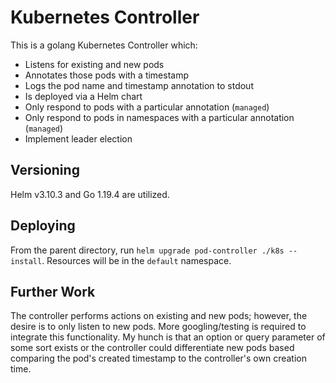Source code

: # Kubernetes Controller

This is a golang Kubernetes Controller which:

- Listens for existing and new pods
- Annotates those pods with a timestamp
- Logs the pod name and timestamp annotation to stdout
- Is deployed via a Helm chart
- Only respond to pods with a particular annotation (`managed`)
- Only respond to pods in namespaces with a particular annotation (`managed`)
- Implement leader election

## Versioning
Helm v3.10.3 and Go 1.19.4 are utilized.

## Deploying
From the parent directory, run `helm upgrade pod-controller ./k8s --install`. Resources will be in the `default` namespace.

## Further Work
The controller performs actions on existing and new pods; however, the desire is to only listen to new pods. More googling/testing is required to integrate this functionality. My hunch is that an option or query parameter of some sort exists or the controller could differentiate new pods based comparing the pod's created timestamp to the controller's own creation time.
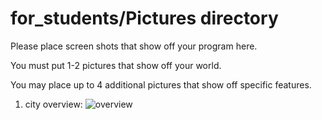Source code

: # for_students/Pictures directory

Please place screen shots that show off your program here.

You must put 1-2 pictures that show off your world.

You may place up to 4 additional pictures that show off specific features.

1. city overview:
![overview](https://user-images.githubusercontent.com/52982585/80855188-996c7080-8c04-11ea-8d68-42123b43d4fd.jpg)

» **PROBLEM STATEMENT**:
If a line in the data above contains "with", return that line.

» **ANSWER SPACE**:
- Annotates those pods with a timestamp
- Only respond to pods with a particular annotation (`managed`)
- Only respond to pods in namespaces with a particular annotation (`managed`)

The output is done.